-------- Extracted records
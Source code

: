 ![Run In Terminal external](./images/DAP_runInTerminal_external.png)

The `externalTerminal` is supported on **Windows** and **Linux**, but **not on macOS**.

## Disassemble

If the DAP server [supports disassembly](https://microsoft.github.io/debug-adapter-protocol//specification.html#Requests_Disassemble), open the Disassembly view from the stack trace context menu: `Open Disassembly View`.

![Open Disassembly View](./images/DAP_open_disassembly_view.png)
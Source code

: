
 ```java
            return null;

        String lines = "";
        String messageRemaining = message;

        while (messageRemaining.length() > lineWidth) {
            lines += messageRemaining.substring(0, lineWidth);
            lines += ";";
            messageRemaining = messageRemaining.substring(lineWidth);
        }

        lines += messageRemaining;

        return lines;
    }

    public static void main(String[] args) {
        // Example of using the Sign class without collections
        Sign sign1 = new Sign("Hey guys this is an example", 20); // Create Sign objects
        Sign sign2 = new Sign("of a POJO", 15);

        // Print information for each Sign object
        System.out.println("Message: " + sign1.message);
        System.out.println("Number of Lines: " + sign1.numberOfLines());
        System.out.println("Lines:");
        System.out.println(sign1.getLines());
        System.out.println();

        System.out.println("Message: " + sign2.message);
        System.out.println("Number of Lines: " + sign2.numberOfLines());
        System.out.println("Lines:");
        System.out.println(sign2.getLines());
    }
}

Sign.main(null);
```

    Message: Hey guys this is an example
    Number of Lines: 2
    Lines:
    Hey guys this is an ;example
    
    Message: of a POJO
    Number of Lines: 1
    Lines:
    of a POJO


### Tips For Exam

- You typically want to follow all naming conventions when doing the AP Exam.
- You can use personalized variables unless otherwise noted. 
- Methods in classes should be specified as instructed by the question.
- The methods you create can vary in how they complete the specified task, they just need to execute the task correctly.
----------------
__Problem to work on__:
Lines of the data above that include the string "lineWidth" must each be copied.

__Answer section__:
        while (messageRemaining.length() > lineWidth) {
            lines += messageRemaining.substring(0, lineWidth);
            messageRemaining = messageRemaining.substring(lineWidth);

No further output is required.